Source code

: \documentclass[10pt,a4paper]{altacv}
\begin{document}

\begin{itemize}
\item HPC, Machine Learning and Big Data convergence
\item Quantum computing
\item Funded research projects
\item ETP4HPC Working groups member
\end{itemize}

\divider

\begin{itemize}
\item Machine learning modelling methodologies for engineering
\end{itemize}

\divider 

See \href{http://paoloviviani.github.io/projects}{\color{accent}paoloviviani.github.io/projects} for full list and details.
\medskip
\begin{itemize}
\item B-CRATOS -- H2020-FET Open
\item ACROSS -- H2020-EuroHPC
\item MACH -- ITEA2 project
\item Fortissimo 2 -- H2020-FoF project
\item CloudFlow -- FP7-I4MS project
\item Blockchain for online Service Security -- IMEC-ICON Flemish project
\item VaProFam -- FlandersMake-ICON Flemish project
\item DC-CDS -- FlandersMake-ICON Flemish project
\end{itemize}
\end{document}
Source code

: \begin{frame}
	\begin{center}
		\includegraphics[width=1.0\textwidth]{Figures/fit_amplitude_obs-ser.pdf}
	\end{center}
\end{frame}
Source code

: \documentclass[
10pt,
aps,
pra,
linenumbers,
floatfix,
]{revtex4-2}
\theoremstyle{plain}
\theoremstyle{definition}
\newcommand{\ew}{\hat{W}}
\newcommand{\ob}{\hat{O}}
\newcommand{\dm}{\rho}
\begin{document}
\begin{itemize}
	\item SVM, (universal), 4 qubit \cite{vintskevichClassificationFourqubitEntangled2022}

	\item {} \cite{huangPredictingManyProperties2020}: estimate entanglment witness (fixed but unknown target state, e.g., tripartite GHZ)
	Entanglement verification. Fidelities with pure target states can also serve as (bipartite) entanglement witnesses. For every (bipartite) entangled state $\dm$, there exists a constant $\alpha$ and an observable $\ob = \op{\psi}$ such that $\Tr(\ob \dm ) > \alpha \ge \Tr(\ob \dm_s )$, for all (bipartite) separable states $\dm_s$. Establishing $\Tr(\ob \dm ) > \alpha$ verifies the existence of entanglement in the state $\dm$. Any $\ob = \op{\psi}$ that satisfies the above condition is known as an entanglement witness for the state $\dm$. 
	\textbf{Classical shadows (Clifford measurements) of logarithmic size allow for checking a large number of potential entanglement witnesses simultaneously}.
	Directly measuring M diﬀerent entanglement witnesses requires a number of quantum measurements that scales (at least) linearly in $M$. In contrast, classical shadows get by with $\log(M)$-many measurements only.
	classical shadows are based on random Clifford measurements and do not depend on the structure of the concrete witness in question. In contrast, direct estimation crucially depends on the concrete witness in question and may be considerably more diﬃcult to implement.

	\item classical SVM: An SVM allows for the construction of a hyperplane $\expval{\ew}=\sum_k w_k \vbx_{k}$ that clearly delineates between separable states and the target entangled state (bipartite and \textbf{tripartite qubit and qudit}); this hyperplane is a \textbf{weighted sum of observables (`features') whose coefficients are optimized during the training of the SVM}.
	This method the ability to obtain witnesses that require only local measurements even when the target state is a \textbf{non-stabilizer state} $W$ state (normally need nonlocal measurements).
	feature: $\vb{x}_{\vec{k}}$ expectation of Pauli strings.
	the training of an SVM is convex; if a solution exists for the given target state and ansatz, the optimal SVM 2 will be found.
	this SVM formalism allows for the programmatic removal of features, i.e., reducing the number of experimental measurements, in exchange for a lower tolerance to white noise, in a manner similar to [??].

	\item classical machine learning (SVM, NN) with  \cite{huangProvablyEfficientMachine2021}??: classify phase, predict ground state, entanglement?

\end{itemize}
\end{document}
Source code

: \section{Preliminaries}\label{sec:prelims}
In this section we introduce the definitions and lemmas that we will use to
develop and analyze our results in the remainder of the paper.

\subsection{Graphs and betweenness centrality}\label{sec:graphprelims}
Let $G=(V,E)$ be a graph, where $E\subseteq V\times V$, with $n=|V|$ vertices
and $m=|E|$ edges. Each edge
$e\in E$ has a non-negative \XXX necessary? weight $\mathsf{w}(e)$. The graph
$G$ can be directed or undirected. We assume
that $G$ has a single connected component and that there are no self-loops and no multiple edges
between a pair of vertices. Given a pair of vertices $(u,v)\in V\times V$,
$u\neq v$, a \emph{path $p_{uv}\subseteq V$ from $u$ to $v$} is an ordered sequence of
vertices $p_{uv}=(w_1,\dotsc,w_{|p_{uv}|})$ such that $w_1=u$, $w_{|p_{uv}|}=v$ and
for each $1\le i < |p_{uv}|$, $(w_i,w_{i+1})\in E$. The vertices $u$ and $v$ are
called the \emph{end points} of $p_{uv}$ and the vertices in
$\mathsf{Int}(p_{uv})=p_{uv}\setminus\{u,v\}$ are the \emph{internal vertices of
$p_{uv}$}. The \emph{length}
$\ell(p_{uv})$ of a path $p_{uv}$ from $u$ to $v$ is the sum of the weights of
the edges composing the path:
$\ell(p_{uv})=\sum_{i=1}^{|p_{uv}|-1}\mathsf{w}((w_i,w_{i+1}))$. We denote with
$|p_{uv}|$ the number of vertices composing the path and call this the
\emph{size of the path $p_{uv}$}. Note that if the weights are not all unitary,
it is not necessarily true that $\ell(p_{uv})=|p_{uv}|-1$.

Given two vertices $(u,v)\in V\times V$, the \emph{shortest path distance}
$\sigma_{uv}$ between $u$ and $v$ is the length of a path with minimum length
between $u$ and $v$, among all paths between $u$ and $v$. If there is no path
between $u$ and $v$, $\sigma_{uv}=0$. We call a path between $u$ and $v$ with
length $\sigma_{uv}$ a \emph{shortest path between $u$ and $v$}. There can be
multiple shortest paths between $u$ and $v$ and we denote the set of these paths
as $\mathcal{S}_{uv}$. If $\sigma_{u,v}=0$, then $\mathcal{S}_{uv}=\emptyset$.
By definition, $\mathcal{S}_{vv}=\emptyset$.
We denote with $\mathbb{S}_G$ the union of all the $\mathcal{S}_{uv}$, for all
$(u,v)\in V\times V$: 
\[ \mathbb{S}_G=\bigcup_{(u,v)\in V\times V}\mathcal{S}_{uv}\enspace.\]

> **Exercise objective**: If a line in the entries holds the string "measurements", copy it.

> **Your response**:
	\textbf{Classical shadows (Clifford measurements) of logarithmic size allow for checking a large number of potential entanglement witnesses simultaneously}.
	Directly measuring M diﬀerent entanglement witnesses requires a number of quantum measurements that scales (at least) linearly in $M$. In contrast, classical shadows get by with $\log(M)$-many measurements only.
	classical shadows are based on random Clifford measurements and do not depend on the structure of the concrete witness in question. In contrast, direct estimation crucially depends on the concrete witness in question and may be considerably more diﬃcult to implement.
	This method the ability to obtain witnesses that require only local measurements even when the target state is a \textbf{non-stabilizer state} $W$ state (normally need nonlocal measurements).
	this SVM formalism allows for the programmatic removal of features, i.e., reducing the number of experimental measurements, in exchange for a lower tolerance to white noise, in a manner similar to [??].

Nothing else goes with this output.